If performing a hot_swap on a root_obj throws an exception, an attempt to restoreroot_obj to its original form is made. Additionally, by default, it will throw an exception before any attempt to hot swap an element of a mutable set because this cannot be performed reliably. Imagine swapping all int for None in {1, 2, 3, None} -> {None}. It is then ambiguous to determine which elements of the new set should be restored. It would be possible to copy the set {1, 2, 3, None} and restore this to the parent object, however, this copy would not share the same location in memory as the original and it may break internal references as a result. By default, hot swapping is not allowed with mutable sets, however, if you know it can be performed safely you can use the kwarg allow_mutable_set_mutations=True. For example, the set {1} could be safely hot swapped to {None} and restored due to the fact that the cardinality is unchanged.

More Details

__slots__ and other class attributes

spelunk fully support objects that define __slots__ (as well as __dict__ simultaneously). In order to deal with slot attributes that may be inherited from parent classes, the object's MRO is queried. For each parent class, the contents of __slots__ is collected (along with the object's __dict__ contents if __dict__ is defined). Note that although we are accessing the class attribute __slots__, we don't collect the object __slots__ itself since this belongs to the class and not the instance. Additionally, the attribute __dict__ itself and any attributes stored outside obj.__dict__ are not collected. To be clear, the contents of obj.__dict__ are collected, just not __dict__ itself. The one exception is when __dict__ is defined as a member of __slots__ to support both slot attributes and dynamically assigned attributes.

If one wants to inspect a class attribute, the class itself can be passed in as the root_obj.
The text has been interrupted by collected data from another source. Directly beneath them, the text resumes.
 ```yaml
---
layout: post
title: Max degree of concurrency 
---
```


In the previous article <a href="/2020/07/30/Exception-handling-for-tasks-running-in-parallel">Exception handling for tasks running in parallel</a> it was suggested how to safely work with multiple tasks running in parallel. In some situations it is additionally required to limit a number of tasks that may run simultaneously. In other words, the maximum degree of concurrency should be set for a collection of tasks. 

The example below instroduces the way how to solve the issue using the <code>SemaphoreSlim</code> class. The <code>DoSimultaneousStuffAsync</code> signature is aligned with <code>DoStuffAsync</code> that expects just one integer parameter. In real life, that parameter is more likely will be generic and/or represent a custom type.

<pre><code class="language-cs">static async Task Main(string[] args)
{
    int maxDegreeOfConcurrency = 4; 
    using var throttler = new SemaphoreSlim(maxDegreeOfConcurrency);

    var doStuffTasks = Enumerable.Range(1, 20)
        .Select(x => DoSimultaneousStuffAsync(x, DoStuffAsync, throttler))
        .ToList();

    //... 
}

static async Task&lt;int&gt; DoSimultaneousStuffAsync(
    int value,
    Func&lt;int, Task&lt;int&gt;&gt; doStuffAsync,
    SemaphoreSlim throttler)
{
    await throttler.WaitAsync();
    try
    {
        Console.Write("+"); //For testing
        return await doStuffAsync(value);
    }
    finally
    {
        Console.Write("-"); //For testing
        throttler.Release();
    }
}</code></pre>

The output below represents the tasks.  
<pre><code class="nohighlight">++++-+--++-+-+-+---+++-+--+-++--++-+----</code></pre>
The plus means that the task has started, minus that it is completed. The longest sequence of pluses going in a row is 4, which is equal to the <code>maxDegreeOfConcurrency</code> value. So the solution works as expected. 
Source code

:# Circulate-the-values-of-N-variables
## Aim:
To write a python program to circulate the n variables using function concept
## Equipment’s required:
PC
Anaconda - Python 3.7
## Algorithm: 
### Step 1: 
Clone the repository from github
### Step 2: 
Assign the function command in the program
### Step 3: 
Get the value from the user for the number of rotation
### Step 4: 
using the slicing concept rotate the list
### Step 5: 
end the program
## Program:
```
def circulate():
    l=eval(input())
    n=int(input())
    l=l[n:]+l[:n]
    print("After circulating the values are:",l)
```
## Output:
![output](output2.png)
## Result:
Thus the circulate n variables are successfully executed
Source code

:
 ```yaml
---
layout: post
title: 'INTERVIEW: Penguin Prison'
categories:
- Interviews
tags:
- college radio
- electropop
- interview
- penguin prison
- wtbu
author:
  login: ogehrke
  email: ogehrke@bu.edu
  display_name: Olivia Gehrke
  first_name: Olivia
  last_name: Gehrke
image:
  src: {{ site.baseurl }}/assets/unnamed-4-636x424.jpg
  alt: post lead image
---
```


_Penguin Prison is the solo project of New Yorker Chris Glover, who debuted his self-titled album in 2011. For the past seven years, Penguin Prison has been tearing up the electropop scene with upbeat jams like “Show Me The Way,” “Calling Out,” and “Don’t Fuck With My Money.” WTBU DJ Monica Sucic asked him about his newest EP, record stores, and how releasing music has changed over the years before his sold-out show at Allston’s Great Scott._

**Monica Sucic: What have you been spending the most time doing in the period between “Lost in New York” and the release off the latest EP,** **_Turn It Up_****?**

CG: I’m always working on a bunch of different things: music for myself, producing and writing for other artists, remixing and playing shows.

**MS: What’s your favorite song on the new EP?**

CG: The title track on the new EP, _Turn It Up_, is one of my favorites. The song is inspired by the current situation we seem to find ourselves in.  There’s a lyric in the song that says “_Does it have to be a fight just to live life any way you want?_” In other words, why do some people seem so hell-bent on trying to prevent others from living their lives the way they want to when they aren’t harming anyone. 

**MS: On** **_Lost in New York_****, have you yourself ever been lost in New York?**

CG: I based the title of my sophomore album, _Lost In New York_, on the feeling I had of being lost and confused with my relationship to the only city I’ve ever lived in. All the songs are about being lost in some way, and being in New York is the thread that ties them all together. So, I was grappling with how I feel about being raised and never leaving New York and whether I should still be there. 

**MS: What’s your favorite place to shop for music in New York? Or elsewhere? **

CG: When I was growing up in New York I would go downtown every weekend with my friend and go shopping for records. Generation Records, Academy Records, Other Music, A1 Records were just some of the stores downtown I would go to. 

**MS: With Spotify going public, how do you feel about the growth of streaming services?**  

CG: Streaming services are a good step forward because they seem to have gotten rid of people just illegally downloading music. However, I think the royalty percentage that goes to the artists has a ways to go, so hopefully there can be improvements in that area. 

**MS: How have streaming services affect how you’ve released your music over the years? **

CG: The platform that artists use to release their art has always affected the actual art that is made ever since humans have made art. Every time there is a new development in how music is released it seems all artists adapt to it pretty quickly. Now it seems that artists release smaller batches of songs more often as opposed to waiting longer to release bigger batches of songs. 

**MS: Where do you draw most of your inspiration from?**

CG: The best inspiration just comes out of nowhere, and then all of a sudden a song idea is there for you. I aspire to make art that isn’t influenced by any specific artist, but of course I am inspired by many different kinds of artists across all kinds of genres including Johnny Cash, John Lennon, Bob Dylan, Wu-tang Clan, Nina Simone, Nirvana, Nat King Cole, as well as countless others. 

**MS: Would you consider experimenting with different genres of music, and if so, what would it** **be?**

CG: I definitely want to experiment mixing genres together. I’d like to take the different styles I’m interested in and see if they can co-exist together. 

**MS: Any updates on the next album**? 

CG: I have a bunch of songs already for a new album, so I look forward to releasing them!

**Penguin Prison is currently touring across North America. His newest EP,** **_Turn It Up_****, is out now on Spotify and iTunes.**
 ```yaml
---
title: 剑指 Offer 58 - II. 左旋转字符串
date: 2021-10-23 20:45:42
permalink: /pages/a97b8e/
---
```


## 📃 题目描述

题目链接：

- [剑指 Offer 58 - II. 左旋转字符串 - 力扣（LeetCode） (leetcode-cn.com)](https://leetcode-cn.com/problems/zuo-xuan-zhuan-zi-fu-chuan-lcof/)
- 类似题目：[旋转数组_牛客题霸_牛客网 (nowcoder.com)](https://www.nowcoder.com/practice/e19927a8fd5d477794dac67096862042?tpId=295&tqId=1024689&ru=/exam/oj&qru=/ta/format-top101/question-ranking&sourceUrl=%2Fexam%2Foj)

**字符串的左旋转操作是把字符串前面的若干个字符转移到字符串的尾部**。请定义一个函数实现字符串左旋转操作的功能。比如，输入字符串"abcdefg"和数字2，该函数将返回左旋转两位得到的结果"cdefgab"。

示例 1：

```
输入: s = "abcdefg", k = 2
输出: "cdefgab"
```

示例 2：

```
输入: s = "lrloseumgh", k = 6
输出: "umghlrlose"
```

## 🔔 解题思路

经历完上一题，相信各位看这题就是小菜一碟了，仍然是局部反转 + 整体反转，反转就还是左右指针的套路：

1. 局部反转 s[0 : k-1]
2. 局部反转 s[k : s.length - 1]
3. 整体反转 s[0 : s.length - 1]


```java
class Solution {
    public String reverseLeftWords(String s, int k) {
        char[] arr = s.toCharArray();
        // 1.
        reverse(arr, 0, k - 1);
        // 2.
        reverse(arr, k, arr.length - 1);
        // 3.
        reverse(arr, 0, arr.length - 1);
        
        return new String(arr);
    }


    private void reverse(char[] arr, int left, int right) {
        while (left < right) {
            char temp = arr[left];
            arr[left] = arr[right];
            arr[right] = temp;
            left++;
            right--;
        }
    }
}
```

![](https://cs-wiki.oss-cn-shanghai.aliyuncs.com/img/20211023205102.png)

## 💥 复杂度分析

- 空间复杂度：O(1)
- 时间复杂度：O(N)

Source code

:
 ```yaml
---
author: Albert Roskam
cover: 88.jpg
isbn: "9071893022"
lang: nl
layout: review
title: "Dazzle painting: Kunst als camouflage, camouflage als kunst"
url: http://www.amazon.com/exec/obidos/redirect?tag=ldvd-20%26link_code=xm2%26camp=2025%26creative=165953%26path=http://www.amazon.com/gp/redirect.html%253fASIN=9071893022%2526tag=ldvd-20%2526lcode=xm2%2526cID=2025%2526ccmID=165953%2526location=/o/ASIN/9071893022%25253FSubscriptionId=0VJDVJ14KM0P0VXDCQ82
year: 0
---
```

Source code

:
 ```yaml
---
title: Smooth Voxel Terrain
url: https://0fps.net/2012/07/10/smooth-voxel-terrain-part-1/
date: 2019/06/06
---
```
Here, __slots__ as well as all methods and other attributes of the class will be collected and explored since these are direct attributes of the root object.

Ex:

from spelunk import print_obj_tree

class A:
    important = "important"
    __slots__ = '__dict__', 'val'
    def __init__(self, val):
        self.val = val
        self.other = 'other'

print_obj_tree(A(1))
# ROOT -> <__main__.A object at 0x10a3dcdc0>
# ROOT.other -> 'other'
# ROOT.__dict__ -> {'other': 'other'}
# ROOT.__dict__['other'] -> 'other'
# ROOT.val -> 1
# ...

We can see that both the contents of __slots__ (which contains __dict__) and __dict__ are captured but the class attribute important is not. However, the class itself can be inspected:

print_obj_tree(A)
# ROOT -> <class '__main__.A'>
# ROOT.__module__ -> '__main__'
# ROOT.important -> 'important'
# ROOT.__slots__ -> ('__dict__', ...)
# ROOT.__slots__[0] -> '__dict__'
# ROOT.__slots__[1] -> 'val'
# ...

Memoization

spelunk optionally utilizes memoization to increase performance and to prevent reporting multiple paths which point to the same object in memory. By default, memoization is not used in order to retrieve and output the full hierarchy of the object. Memoization can be turned on and off with the kwarg memoization=True. Note that some objects cannot be memoized regardless of whether memoization is turned on. Namely, any subclass of Number, str, or ByteString (along with None) will not be memoized due to the fact that members of these classes may be interned and all instances will always refer to the same item in memory in CPython.

String unraveling

spelunk by default assumes that all subclasses of str or ByteString refer to an atomic collection that should not be recursed into character by character. If you do want to recurse into a str or ByteString instance, use the kwarg unravel_strings=True.

Developing

Project Installation

If you prefer using pyenv and Poetry (or have no preference), the Makefile provides installation support. Make sure conda is deactivated fully (not even base active) and pyenv is not running a shell.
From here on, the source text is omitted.